The hospital was a coin. There were two sides to it. In front of family and friends, doctors would issue concerned nods, studiously read charts. Nurses would be jolly and sweet, never in a rush. There was a sense of calm and of community.
The flip side, when the doors were locked and the staff went unseen by those beyond their number, was of a curious form of discipline. Didn’t want to take your medication? Privileges were withdrawn, such as your choice of food, clean clothes, and privacy while using the bathroom. Get frustrated and show your temper? That was more serious. There were ways of giving sedative injections that were relatively painless, and alternative means designed to let you know you were having inches of surgical steel shoved into you. Decide not to comply with therapy? You’d be held down and stripped.
‘I learned fast. I watched. That’s all I could do, after all. Everything my brain did was input while it couldn’t output.’ She sighed and stretched her arms above her head. ‘My recovery wasn’t going as fast as Dr Webster had promised my grandmother, and he was concerned that I was making him look foolish, so he chose shock tactics. One day, he had a male nurse come in and shave off all my hair. It was the only time I saw my mother really lose it when she visited. She was furious. They told her I’d stolen a razor and done it myself.’

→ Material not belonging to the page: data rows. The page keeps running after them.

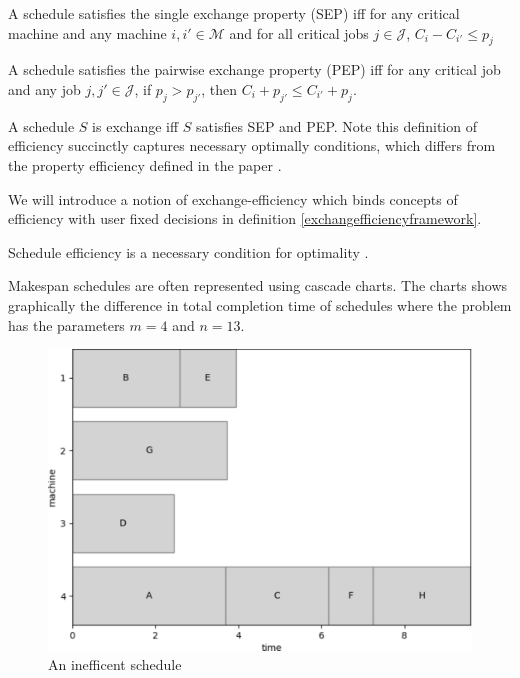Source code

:\begin{definition}
	\label{sep}
	
	A schedule satisfies the single exchange property (SEP) iff for any critical machine and any machine $i,i'\in\mathcal{M}$ and for all critical jobs $j\in\mathcal{J}$, $C_i-C_{i'}\leq p_j$
\end{definition}

\begin{definition}
	\label{pep}
	
	A schedule satisfies the pairwise exchange property (PEP) iff for any critical job and any job $j,j'\in\mathcal{J}$, if $p_j>p_{j'}$, then $C_i+p_{j'}\leq C_{i'}+p_j$.
\end{definition}

\begin{definition}
	A schedule $S$ is exchange iff $S$ satisfies SEP and PEP. Note this definition of efficiency succinctly captures necessary optimally conditions, which differs from the property efficiency defined in the paper \cite{aes}.
\end{definition}

We will introduce a notion of exchange-efficiency which binds concepts of efficiency with user fixed decisions in definition \ref{exchangefficiencyframework}.

\begin{proposition}
	Schedule efficiency is a necessary condition for optimality \cite{aes}.
\end{proposition}

Makespan schedules are often represented using cascade charts. The charts shows graphically the difference in total completion time of schedules where the problem has the parameters $m=4$ and $n=13$.

\begin{figure}[H]
	\begin{center}
		\includegraphics[width=.8\linewidth]{figures/makespan_inefficient.pdf}
	\end{center}
	\caption{An inefficent schedule}
\end{figure}


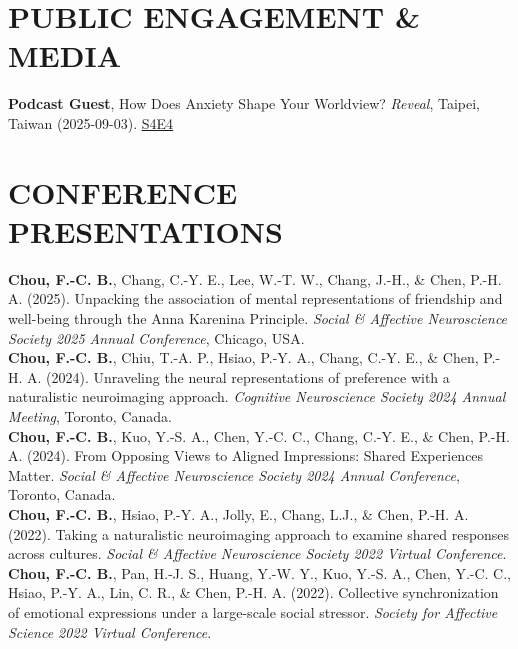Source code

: \documentclass[a4paper,12pt]{article}
\newcommand{\sectionspace}{0pt} %
\newcommand{\itemspace}{7pt} %
\begin{document}
\vspace{\sectionspace}

\section*{PUBLIC ENGAGEMENT \& MEDIA}
\noindent\textbf{Podcast Guest}, How Does Anxiety Shape Your Worldview? \textit{Reveal}, Taipei, Taiwan (2025-09-03). \href{https://podcasts.apple.com/tw/podcast/%E9%87%8D%E6%95%B4%E8%A9%95%E4%BC%B0/id1747099567?l=en-GB&i=1000724790000}{S4E4} \\[\itemspace]

\vspace{\sectionspace}

\section*{CONFERENCE PRESENTATIONS}
\noindent\textbf{Chou, F.-C. B.}, Chang, C.-Y. E., Lee, W.-T. W., Chang, J.-H., \& Chen, P.-H. A. (2025). Unpacking the association of mental representations of friendship and well-being through the Anna Karenina Principle. \textit{Social \& Affective Neuroscience Society 2025 Annual Conference}, Chicago, USA. \\[\itemspace]
\noindent\textbf{Chou, F.-C. B.}, Chiu, T.-A. P., Hsiao, P.-Y. A., Chang, C.-Y. E., \& Chen, P.-H. A. (2024). Unraveling the neural representations of preference with a naturalistic neuroimaging approach. \textit{Cognitive Neuroscience Society 2024 Annual Meeting}, Toronto, Canada.\\[\itemspace]
\noindent\textbf{Chou, F.-C. B.}, Kuo, Y.-S. A., Chen, Y.-C. C., Chang, C.-Y. E., \& Chen, P.-H. A. (2024). From Opposing Views to Aligned Impressions: Shared Experiences Matter. \textit{Social \& Affective Neuroscience Society 2024 Annual Conference}, Toronto, Canada. \\[\itemspace]
\noindent\textbf{Chou, F.-C. B.}, Hsiao, P.-Y. A., Jolly, E., Chang, L.J., \& Chen, P.-H. A. (2022). Taking a naturalistic neuroimaging approach to examine shared responses across cultures. \textit{Social \& Affective Neuroscience Society 2022 Virtual Conference}.\\[\itemspace]
\noindent\textbf{Chou, F.-C. B.}, Pan, H.-J. S., Huang, Y.-W. Y., Kuo, Y.-S. A., Chen, Y.-C. C., Hsiao, P.-Y. A., Lin, C. R., \& Chen, P.-H. A. (2022). Collective synchronization of emotional expressions under a large-scale social stressor. \textit{Society for Affective Science 2022 Virtual Conference}.\\[\itemspace]
\end{document}
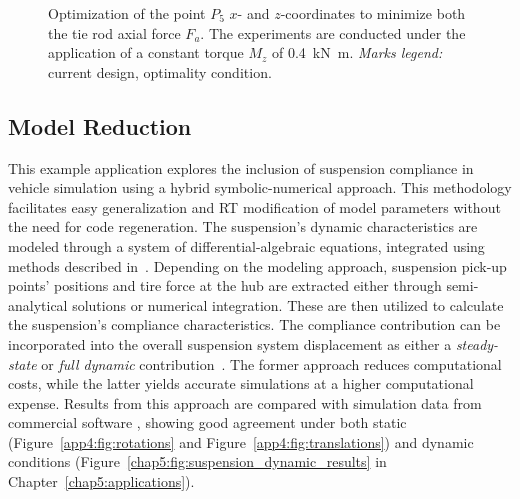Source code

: \begin{figure}[htb]
  \centering
  \small{}
  \caption{Optimization of the point $P_5$ $x$- and $z$-coordinates to minimize both the tie rod axial force $F_a$. The experiments are conducted under the application of a constant torque $M_z$ of \SI{0.4}{\kilo\newton\meter}. \emph{Marks legend:} {\color{mycolor2}\raisebox{-.15pt}{\Large$\bullet$}} current design, {\color{mycolor5}\raisebox{-.15pt}{\Large$\bullet$}} optimality condition.}
  \label{app4:fig:variation_force_tie}
\end{figure}

\subsection{Model Reduction}

This example application explores the inclusion of suspension compliance in vehicle simulation using a hybrid symbolic-numerical approach. This methodology facilitates easy generalization and \ac{RT} modification of model parameters without the need for code regeneration. The suspension's dynamic characteristics are modeled through a system of differential-algebraic equations, integrated using methods described in~\cite{larcher2024imece_symbolic}. Depending on the modeling approach, suspension pick-up points' positions and tire force at the hub are extracted either through semi-analytical solutions or numerical integration. These are then utilized to calculate the suspension's compliance characteristics. The compliance contribution can be incorporated into the overall suspension system displacement as either a \emph{steady-state} or \emph{full dynamic} contribution~\cite{larcher2024imece_symbolic}. The former approach reduces computational costs, while the latter yields accurate simulations at a higher computational expense. Results from this approach are compared with simulation data from commercial software \Ansys{}, showing good agreement under both static (Figure~\ref{app4:fig:rotations} and Figure~\ref{app4:fig:translations}) and dynamic conditions (Figure~\ref{chap5:fig:suspension_dynamic_results} in Chapter~\ref{chap5:applications}).

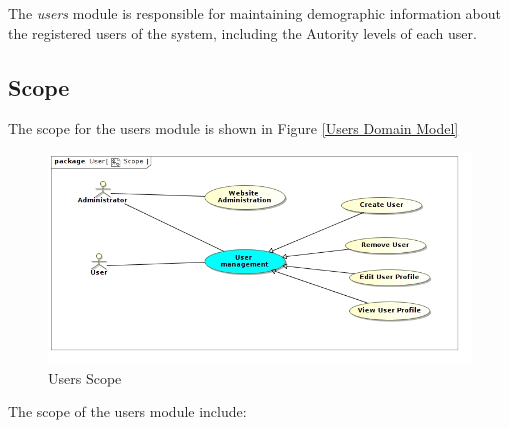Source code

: The \textit{users} module is responsible for maintaining demographic information
about the registered users of the system, including the Autority levels of each
user.

\subsection{Scope}
The scope for the users module is shown in Figure \ref{Users Domain Model}
\begin{figure}[H]
  \begin{center}
  \includegraphics[scale=1.0]{../Diagrams and Charts/Users/Scope.jpg}  
  \caption{Users Scope}
  \end{center}
  \label{Users Scope}
\end{figure}
The scope of the users module include:
\begin{itemize}

\end{itemize}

Her hospital suite had comprised an uncomfortably thin mattress, a bedside table with no lock, a wardrobe with an open front, and a bathroom with a door that anyone could open any time. For her own safety, of course. Nothing sharp. Nothing heavy and blunt. Nothing she could ingest other than water. No media that might be upsetting. Decor in pastel colours that reminded her of old ladies’ hair. Food designed to be soft and slip down easily. She still couldn’t look at Jell-O. But what haunted her, and what had kept her alive, was her fellow patients. Studying them, knowing what would set them off and what would soothe them. Night-time in the teenage psychiatric ward was never a quiet event. It was as if the darkening was a trigger.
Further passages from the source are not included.